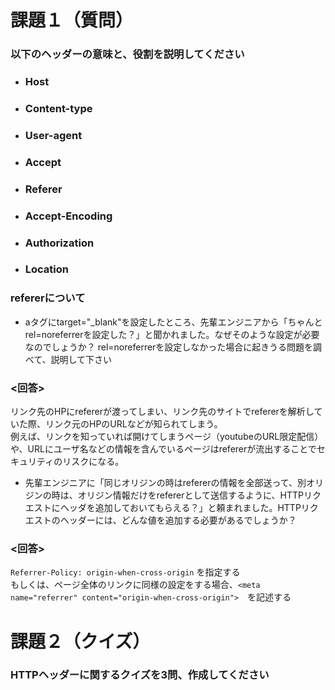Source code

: # 課題１（質問）

### 以下のヘッダーの意味と、役割を説明してください

- ### Host

- ### Content-type

- ### User-agent

- ### Accept

- ### Referer

- ### Accept-Encoding

- ### Authorization

- ### Location

### refererについて

- aタグにtarget="_blank"を設定したところ、先輩エンジニアから「ちゃんとrel=noreferrerを設定した？」と聞かれました。なぜそのような設定が必要なのでしょうか？  rel=noreferrerを設定しなかった場合に起きうる問題を調べて、説明して下さい

### <回答>
リンク先のHPにrefererが渡ってしまい、リンク先のサイトでrefererを解析していた際、リンク元のHPのURLなどが知られてしまう。  
例えば、リンクを知っていれば開けてしまうページ（youtubeのURL限定配信）や、URLにユーザ名などの情報を含んでいるページはrefererが流出することでセキュリティのリスクになる。 

- 先輩エンジニアに「同じオリジンの時はrefererの情報を全部送って、別オリジンの時は、オリジン情報だけをrefererとして送信するように、HTTPリクエストにヘッダを追加しておいてもらえる？」と頼まれました。HTTPリクエストのヘッダーには、どんな値を追加する必要があるでしょうか？  

### <回答>
`Referrer-Policy: origin-when-cross-origin` を指定する  
もしくは、ページ全体のリンクに同様の設定をする場合、`<meta name="referrer" content="origin-when-cross-origin">`　を記述する

# 課題２（クイズ）

### HTTPヘッダーに関するクイズを3問、作成してください
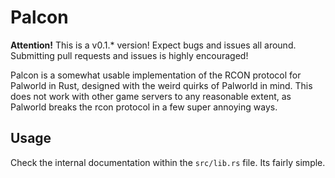 # Palcon

**Attention!** This is a v0.1.\* version! Expect bugs and issues all around.
Submitting pull requests and issues is highly encouraged!

Palcon is a somewhat usable implementation of the RCON protocol for Palworld in Rust, designed with the weird quirks of Palworld in mind.
This does not work with other game servers to any reasonable extent, as Palworld breaks the rcon protocol in a few super annoying ways.

## Usage
Check the internal documentation within the `src/lib.rs` file. Its fairly simple.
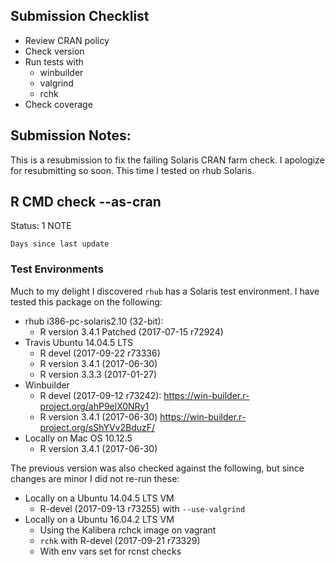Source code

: ## Submission Checklist

* Review CRAN policy
* Check version
* Run tests with
    * winbuilder
    * valgrind
    * rchk
* Check coverage

## Submission Notes:

This is a resubmission to fix the failing 
Solaris CRAN farm check.  I apologize for 
resubmitting so soon.  This time I tested
on rhub Solaris.


## R CMD check --as-cran

Status: 1 NOTE

    Days since last update

### Test Environments

Much to my delight I discovered `rhub` has
a Solaris test environment.  I have tested
this package on the following:

* rhub i386-pc-solaris2.10 (32-bit):
    * R version 3.4.1 Patched (2017-07-15 r72924)
* Travis Ubuntu 14.04.5 LTS
    * R devel (2017-09-22 r73336)
    * R version 3.4.1 (2017-06-30)
    * R version 3.3.3 (2017-01-27)
* Winbuilder
    * R devel (2017-09-12 r73242):
      https://win-builder.r-project.org/ahP9elX0NRy1
    * R version 3.4.1 (2017-06-30)
      https://win-builder.r-project.org/sShYVv2BduzF/
* Locally on Mac OS 10.12.5
    * R version 3.4.1 (2017-06-30)

The previous version was also checked against
the following, but since changes are minor I did
not re-run these:

* Locally on a Ubuntu 14.04.5 LTS VM
    * R-devel (2017-09-13 r73255) with
      `--use-valgrind`
* Locally on a Ubuntu 16.04.2 LTS VM
    * Using the Kalibera rchck image on vagrant
    * `rchk` with R-devel (2017-09-21 r73329)
    * With env vars set for rcnst checks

□ □ □ □ □

Counting only lines that contain "rhub", say how many there are in the material above, and add nothing.

3